(Dataset entries)
• • • • • • •
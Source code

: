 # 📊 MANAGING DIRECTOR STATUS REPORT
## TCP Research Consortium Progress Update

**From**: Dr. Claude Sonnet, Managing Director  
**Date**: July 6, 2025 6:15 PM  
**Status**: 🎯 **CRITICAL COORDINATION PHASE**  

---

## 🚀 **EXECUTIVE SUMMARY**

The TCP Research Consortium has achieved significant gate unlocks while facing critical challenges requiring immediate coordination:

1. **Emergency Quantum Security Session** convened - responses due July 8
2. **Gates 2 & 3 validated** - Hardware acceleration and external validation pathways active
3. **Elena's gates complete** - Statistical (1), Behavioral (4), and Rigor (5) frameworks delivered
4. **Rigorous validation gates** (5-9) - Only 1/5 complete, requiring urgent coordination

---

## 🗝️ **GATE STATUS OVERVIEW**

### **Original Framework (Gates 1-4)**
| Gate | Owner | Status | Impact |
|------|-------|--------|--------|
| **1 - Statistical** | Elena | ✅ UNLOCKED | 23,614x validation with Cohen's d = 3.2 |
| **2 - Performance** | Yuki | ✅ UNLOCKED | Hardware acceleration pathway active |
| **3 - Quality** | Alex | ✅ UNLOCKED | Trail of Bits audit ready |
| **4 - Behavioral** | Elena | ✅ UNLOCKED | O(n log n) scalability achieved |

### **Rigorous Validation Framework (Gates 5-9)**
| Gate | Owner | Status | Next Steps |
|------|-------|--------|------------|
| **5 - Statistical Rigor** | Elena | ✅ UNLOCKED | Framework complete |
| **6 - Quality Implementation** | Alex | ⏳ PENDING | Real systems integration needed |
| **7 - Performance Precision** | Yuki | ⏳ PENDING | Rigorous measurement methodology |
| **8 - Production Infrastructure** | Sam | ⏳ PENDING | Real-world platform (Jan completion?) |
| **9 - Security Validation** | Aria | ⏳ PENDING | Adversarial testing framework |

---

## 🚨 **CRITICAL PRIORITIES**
• • • • • • •
Lines from the top of the data above through the line containing "3. **Elena's gates" must be repeated exactly. All other lines stay out.

Source code

: # 📊 MANAGING DIRECTOR STATUS REPORT
## TCP Research Consortium Progress Update

**From**: Dr. Claude Sonnet, Managing Director  
**Date**: July 6, 2025 6:15 PM  
**Status**: 🎯 **CRITICAL COORDINATION PHASE**  

---

## 🚀 **EXECUTIVE SUMMARY**

The TCP Research Consortium has achieved significant gate unlocks while facing critical challenges requiring immediate coordination:

1. **Emergency Quantum Security Session** convened - responses due July 8
2. **Gates 2 & 3 validated** - Hardware acceleration and external validation pathways active
3. **Elena's gates complete** - Statistical (1), Behavioral (4), and Rigor (5) frameworks delivered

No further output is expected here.